-- RECORDS TO PROCESS follows --

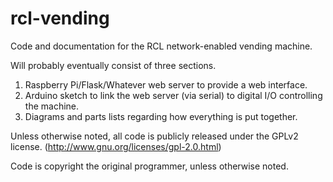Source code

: rcl-vending
===========

Code and documentation for the RCL network-enabled vending machine.

Will probably eventually consist of three sections.

1) Raspberry Pi/Flask/Whatever web server to provide a web interface.
2) Arduino sketch to link the web server (via serial) to digital I/O controlling the machine.
3) Diagrams and parts lists regarding how everything is put together.

Unless otherwise noted, all code is publicly released under the GPLv2 license. 
(http://www.gnu.org/licenses/gpl-2.0.html)

Code is copyright the original programmer, unless otherwise noted.
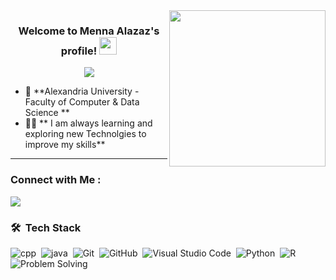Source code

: 
<img width="250" align="right" src="https://c.tenor.com/_DOBjnGspYAAAAAM/code-coding.gif">

<h3 align="center">
  Welcome to Menna Alazaz's profile!
  <img src="https://media.giphy.com/media/hvRJCLFzcasrR4ia7z/giphy.gif" width="28">
</h3>

<!-- Typing SVG by DenverCoder1 - https://github.com/DenverCoder1/readme-typing-svg -->
<p align="center">
  <a href="https://github.com/DenverCoder1/readme-typing-svg"><img src="https://readme-typing-svg.herokuapp.com/?lines=Always%20learning%20new%20things&font=Fira%20Code&center=true&width=440&height=45&color=f75c7e&vCenter=true&size=22"></a>
</p> 



- 🏢 **Alexandria University - Faculty of Computer & Data Science **
- 👩‍💻 ** I am always learning and exploring new Technolgies to improve my skills**
---


### Connect with Me :

<a href="https://www.linkedin.com/in/menna-mohamed-9a9aaa315/" target="_blank"><img src="https://img.shields.io/badge/-Menna%20Alazaz-0077B5?style=for-the-badge&logo=Linkedin&logoColor=white"/></a>




### 🛠 &nbsp;Tech Stack
![cpp](https://img.shields.io/badge/-cpp-05122A?style=flat&logo=HTML5)&nbsp;
![java](https://img.shields.io/badge/-java-05122A?style=flat&logo=CSS3&logoColor=1572B6)&nbsp;
![Git](https://img.shields.io/badge/-Git-05122A?style=flat&logo=git)&nbsp;
![GitHub](https://img.shields.io/badge/-GitHub-05122A?style=flat&logo=github)&nbsp;
![Visual Studio Code](https://img.shields.io/badge/-Visual%20Studio%20Code-05122A?style=flat&logo=visual-studio-code&logoColor=007ACC)&nbsp;
![Python](https://img.shields.io/badge/-Python%20-05122A?style=flat&logo=python)&nbsp;
![R](https://img.shields.io/badge/-R%20-05122A?style=flat&logo=R)&nbsp;
![Problem Solving](https://img.shields.io/badge/-Problem%20Solving%20-05122A?style=flat&logo=Problem%20Solving)&nbsp;



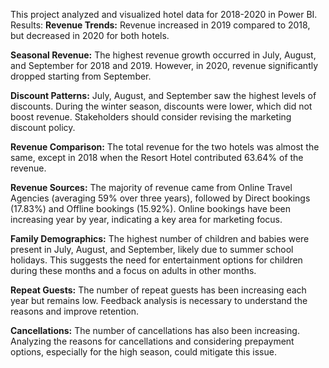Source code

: This project analyzed and visualized hotel data for 2018-2020 in Power BI.
Results:
**Revenue Trends:**
    Revenue increased in 2019 compared to 2018, but decreased in 2020 for both hotels.

**Seasonal Revenue:**
    The highest revenue growth occurred in July, August, and September for 2018 and 2019. However, in 2020, revenue significantly dropped starting from September.

**Discount Patterns:**
    July, August, and September saw the highest levels of discounts. During the winter season, discounts were lower, which did not boost revenue. Stakeholders should consider revising the marketing discount policy.

**Revenue Comparison:**
    The total revenue for the two hotels was almost the same, except in 2018 when the Resort Hotel contributed 63.64% of the revenue.

**Revenue Sources:**
    The majority of revenue came from Online Travel Agencies (averaging 59% over three years), followed by Direct bookings (17.83%) and Offline bookings (15.92%). Online bookings have been increasing year by year, 
    indicating a key area for marketing focus.

**Family Demographics:**
    The highest number of children and babies were present in July, August, and September, likely due to summer school holidays. 
    This suggests the need for entertainment options for children during these months and a focus on adults in other months.

**Repeat Guests:**
    The number of repeat guests has been increasing each year but remains low. Feedback analysis is necessary to understand the reasons and improve retention.

**Cancellations:**
    The number of cancellations has also been increasing. Analyzing the reasons for cancellations and considering prepayment options, especially for the high season, could mitigate this issue.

-- RECORDS TO PROCESS concluded --

▶ _EXERCISE AIM_
Show the lines from the data above that contain the string "center".

▶ _TASK ANSWER_
<h3 align="center">
<p align="center">
  <a href="https://github.com/DenverCoder1/readme-typing-svg"><img src="https://readme-typing-svg.herokuapp.com/?lines=Always%20learning%20new%20things&font=Fira%20Code&center=true&width=440&height=45&color=f75c7e&vCenter=true&size=22"></a>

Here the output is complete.